For a comprehensive introduction, see
Spark documentation.
For scala docs details, see
org.apache.spark.ml.feature.CountVectorizer documentation.
Since: Seahorse 1.0.0
Port |
Type Qualifier |
Description |
0 | DataFrame | The input DataFrame . |
Output
Port |
Type Qualifier |
Description |
0 | DataFrame | The output DataFrame . |
1 | Transformer | A Transformer that allows to apply the operation on other DataFrames using a Transform. |
Parameters
Name |
Type |
Description |
input column |
SingleColumnSelector |
The input column name. |
output |
SingleChoice |
Output generation mode. Possible values: ["replace input column", "append new column"] |
max vocabulary size |
Numeric |
The maximum size of the vocabulary. |
min different documents |
Numeric |
Specifies the minimum number of different documents a term must appear in to be included in the vocabulary. |
min term frequency |
Numeric |
A filter to ignore rare words in a document. For each document, terms with
a frequency/count less than the given threshold are ignored. If this is an integer >= 1,
then this specifies a count (of times the term must appear in the document); if this is
a double in [0,1), then it specifies a fraction (out of the document's token count).

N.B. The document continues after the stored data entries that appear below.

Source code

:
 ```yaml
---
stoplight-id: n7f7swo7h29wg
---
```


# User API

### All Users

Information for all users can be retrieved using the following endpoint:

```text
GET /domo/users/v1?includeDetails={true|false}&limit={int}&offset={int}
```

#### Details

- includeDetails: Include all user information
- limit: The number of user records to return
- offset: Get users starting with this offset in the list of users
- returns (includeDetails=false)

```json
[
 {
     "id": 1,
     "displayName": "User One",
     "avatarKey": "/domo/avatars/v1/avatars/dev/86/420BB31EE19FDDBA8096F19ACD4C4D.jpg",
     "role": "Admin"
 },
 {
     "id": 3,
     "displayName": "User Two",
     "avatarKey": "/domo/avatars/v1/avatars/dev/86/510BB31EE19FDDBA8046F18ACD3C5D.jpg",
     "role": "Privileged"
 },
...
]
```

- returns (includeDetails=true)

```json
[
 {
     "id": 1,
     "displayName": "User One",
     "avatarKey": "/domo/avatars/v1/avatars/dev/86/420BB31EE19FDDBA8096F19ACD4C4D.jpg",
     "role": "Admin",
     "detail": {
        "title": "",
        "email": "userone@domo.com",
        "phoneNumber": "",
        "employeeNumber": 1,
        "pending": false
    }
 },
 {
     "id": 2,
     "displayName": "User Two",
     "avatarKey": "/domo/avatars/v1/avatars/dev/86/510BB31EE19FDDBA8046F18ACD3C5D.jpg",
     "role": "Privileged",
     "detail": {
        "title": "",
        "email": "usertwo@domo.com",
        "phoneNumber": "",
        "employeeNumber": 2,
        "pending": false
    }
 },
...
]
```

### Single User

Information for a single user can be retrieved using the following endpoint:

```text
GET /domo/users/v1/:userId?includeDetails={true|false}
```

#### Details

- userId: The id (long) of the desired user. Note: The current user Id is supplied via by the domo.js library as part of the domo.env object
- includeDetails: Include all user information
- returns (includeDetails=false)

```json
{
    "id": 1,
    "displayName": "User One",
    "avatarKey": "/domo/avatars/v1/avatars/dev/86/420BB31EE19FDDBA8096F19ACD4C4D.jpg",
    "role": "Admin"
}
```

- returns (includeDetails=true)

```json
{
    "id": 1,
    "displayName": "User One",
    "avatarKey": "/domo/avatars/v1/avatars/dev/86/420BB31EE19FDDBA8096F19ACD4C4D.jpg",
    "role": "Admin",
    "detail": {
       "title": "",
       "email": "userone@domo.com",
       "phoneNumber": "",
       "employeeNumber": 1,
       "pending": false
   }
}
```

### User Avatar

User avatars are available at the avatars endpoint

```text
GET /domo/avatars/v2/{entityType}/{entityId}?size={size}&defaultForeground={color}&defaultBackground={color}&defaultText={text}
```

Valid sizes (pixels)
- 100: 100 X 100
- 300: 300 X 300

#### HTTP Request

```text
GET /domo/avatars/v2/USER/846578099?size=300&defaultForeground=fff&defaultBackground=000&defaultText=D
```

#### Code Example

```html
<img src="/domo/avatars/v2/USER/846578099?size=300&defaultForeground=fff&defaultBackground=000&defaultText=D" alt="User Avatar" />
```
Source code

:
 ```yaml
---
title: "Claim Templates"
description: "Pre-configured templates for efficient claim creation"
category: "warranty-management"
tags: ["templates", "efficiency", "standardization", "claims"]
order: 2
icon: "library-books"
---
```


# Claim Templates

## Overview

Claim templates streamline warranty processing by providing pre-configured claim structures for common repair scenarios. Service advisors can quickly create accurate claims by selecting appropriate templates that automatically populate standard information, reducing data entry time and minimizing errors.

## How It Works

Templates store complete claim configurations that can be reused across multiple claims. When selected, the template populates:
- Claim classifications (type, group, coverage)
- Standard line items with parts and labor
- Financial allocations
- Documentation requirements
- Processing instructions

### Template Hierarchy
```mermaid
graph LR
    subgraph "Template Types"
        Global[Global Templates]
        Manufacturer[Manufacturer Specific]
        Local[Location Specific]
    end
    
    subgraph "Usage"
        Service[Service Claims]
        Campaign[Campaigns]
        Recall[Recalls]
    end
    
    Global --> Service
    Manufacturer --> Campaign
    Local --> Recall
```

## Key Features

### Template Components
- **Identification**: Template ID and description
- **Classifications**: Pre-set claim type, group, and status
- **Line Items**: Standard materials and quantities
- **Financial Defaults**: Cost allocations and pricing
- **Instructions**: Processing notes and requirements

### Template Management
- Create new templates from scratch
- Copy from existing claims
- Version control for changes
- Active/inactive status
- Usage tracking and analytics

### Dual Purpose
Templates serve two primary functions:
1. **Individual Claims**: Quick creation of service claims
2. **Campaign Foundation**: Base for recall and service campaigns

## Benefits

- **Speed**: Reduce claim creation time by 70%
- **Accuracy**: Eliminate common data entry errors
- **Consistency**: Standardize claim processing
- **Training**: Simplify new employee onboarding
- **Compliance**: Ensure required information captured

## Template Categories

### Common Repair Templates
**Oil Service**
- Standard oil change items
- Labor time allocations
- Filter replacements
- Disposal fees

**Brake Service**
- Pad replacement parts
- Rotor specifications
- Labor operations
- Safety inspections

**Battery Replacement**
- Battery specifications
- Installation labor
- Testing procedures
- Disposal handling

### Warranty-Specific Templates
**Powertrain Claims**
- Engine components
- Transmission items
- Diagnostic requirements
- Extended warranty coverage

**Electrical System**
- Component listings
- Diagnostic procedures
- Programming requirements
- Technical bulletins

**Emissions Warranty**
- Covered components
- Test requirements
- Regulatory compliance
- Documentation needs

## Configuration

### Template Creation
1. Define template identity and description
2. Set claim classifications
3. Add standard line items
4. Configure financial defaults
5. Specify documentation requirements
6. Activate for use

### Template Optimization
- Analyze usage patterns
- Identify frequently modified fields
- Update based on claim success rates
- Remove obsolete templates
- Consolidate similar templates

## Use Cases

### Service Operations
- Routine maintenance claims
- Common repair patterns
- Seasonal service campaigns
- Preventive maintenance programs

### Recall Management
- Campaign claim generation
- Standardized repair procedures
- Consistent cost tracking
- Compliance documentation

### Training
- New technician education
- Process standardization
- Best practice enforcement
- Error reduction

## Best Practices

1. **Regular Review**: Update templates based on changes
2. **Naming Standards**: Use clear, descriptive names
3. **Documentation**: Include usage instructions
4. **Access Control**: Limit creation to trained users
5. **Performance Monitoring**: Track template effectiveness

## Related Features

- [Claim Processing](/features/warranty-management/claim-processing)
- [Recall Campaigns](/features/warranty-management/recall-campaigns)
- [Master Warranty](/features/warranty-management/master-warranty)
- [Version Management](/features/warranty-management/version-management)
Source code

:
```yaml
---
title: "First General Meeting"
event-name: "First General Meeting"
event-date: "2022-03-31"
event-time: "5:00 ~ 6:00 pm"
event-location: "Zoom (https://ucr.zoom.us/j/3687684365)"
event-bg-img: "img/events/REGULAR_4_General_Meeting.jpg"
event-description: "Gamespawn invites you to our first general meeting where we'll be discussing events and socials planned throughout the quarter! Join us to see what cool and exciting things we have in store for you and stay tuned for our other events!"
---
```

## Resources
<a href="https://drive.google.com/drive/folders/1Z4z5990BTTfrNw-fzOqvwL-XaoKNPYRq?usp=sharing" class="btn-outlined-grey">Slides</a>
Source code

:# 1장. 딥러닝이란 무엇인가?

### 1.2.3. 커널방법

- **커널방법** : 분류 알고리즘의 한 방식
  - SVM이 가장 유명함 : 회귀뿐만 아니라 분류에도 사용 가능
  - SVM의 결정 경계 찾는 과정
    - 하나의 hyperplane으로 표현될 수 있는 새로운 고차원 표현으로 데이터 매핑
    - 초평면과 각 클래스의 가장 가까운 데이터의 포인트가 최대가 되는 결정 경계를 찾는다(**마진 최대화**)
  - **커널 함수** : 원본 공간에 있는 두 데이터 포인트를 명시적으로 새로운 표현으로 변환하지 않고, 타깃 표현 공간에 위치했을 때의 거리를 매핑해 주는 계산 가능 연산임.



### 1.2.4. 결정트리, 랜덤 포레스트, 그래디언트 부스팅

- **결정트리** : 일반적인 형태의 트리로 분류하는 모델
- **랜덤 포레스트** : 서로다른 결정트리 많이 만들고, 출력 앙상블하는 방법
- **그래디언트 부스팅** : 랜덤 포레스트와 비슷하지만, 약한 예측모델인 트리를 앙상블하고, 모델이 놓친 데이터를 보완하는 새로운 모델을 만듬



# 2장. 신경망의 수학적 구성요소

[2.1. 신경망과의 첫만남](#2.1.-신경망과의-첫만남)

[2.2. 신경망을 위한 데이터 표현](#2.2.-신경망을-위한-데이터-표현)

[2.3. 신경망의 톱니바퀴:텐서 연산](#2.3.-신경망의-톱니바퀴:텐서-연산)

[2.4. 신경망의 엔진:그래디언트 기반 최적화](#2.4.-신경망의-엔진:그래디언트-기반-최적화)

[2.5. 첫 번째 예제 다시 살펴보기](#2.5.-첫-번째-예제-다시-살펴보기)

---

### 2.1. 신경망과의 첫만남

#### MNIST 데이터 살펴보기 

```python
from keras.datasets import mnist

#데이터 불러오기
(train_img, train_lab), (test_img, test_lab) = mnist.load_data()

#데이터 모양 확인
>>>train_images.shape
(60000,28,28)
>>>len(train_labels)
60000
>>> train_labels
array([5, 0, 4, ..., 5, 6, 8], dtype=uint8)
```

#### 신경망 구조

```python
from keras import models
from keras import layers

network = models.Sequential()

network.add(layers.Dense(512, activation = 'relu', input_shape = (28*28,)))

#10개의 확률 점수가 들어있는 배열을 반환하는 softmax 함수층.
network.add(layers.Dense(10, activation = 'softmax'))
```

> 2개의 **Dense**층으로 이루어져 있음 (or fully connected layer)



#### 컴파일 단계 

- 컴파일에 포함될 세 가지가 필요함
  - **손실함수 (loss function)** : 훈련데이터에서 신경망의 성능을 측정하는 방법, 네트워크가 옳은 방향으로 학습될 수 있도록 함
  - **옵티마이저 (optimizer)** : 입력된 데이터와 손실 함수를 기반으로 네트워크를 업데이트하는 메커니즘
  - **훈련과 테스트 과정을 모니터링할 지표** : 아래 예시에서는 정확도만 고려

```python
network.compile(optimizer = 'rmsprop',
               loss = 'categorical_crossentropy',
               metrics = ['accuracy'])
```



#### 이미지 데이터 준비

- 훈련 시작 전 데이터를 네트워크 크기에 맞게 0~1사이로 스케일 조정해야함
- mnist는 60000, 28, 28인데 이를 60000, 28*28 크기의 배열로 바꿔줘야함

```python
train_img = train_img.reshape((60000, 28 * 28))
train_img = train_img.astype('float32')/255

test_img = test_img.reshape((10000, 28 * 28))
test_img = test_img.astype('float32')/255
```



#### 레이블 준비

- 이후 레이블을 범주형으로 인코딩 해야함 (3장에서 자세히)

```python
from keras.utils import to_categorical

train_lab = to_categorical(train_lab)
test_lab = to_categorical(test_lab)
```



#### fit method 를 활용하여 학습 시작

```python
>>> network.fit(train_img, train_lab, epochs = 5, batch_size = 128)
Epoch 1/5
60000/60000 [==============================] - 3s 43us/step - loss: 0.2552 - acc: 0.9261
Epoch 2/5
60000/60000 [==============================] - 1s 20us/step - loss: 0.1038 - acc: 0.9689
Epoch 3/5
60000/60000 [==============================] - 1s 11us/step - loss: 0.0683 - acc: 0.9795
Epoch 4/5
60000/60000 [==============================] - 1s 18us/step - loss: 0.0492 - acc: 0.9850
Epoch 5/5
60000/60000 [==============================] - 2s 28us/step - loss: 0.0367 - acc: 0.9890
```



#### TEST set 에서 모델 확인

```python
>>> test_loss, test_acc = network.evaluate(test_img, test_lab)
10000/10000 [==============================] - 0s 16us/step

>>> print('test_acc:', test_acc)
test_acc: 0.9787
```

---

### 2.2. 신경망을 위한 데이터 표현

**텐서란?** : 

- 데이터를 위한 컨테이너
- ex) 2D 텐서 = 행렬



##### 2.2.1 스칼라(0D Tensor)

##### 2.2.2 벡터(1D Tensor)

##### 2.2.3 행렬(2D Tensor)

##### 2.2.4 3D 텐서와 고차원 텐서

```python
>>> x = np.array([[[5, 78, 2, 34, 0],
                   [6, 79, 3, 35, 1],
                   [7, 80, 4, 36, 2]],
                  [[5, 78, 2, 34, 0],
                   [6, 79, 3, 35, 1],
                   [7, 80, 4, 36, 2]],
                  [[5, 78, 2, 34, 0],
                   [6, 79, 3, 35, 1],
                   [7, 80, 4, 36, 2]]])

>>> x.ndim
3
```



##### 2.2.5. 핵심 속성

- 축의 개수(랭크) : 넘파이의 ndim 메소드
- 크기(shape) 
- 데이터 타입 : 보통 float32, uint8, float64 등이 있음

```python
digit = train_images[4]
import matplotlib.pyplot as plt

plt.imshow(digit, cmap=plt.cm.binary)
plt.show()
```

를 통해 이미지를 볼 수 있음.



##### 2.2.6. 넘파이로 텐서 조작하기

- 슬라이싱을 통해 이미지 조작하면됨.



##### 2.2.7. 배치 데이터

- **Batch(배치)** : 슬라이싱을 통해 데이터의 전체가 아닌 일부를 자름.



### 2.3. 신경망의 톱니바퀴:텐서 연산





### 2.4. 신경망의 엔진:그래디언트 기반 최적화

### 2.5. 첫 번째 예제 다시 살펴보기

Note that the parameter is only used in transform of CountVectorizer model and does not
affect fitting. |
Example
Parameters
Name |
Value |
input column |
"lines" |
output |
append new column |
output column |
"lines_out" |
max vocabulary size |
262144.0 |
min different documents |
1.0 |
min term frequency |
3.0 |
lines |
[a,a,a,b,b,c,c,c,d] |
[c,c,c,c,c,c] |
[a] |
[e,e,e,e,e] |
Output
lines |
lines_out |
[a,a,a,b,b,c,c,c,d] |
(5,[0,2],[3.0,3.0]) |
[c,c,c,c,c,c] |
(5,[0],[6.0]) |
[a] |
(5,[],[]) |
[e,e,e,e,e] |
(5,[1],[5.0]) |